How to improve collective stickers for dialogue systems

Authors:
(1) Clementia Siro, University of Amsterdam, Amsterdam, Netherlands;
(2) Mohamed Elianjadi, University of Amsterdam, Amsterdam, Netherlands;
(3) Martin de Regic, University of Amsterdam, Amsterdam, Netherlands.
Links table
Abstract and 1 introduction
2 methodology and 2.1 experimental data and tasks
2.2 Automatic generation from the various dialogue contexts
2.3 Sourdsource experiments
2.4 Experimental conditions
2.5 Participants
3 results and analysis and 3.1 data statistics
3.2 RQ1: an impact of varying quantity of the context of the dialogue
3.3 RQ2: The effect of the context of the dialogue that was automatically created
4 discussion and implications for
5 relevant work
6 Conclusion, restrictions and ethical considerations
7 thanks, appreciation and references
Appetite
extension
In this section, we offer supplementary materials used to support our main paper.

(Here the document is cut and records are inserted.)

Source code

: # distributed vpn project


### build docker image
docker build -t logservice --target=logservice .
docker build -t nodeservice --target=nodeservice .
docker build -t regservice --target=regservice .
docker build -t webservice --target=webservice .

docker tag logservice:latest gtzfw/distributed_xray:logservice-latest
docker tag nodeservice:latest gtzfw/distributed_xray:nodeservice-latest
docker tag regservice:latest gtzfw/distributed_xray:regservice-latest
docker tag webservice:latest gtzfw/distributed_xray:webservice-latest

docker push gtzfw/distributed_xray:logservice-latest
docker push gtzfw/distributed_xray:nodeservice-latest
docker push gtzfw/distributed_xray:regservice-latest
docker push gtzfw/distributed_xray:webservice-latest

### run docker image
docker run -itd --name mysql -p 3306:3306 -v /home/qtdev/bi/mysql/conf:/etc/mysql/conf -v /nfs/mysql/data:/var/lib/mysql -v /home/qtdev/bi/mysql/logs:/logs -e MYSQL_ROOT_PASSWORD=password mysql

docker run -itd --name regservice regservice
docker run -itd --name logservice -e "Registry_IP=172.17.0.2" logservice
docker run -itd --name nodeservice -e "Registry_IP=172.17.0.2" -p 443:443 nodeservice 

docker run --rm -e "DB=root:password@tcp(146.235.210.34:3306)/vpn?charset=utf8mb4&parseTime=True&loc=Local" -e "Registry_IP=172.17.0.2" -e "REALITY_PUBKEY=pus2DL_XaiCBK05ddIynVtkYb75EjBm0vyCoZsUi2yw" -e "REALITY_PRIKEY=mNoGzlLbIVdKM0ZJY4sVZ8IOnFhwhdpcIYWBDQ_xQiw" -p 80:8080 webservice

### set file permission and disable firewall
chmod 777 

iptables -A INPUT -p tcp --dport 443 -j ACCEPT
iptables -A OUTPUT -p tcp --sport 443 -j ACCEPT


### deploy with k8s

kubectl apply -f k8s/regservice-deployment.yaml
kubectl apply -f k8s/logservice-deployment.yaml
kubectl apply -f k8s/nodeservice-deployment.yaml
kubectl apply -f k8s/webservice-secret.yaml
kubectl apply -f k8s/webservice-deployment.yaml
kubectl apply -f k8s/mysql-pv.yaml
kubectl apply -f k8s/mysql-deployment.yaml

These materials include: the experimental conditions shown in section A. In section a. The A.5 Section shows a complementary context created by GPT-4.
A.1 Experimental Conditions
We include the experimental conditions used in our collective experiences in Table 3.
A.2 Data quality control
User information created and summary. For the potential hallucinations of LLMS (Chang et al We automatically cross the films mentioned in both input dialogues and summaries. The summary must contain at least two thirds of the films mentioned in the input dialogue to be considered valid. If this standard is not met, the summary is eliminated, and a new mark is created after the specific claim requirements. In total, we ignored and renewed 15 dialogue summaries. To ensure more cohesion, we took 30 % random samples of the created information and needs. The authors reviewed them to confirm their cohesion and compatibility with the information provided in the input dialogue. This process strengthened the quality and reliability of the content.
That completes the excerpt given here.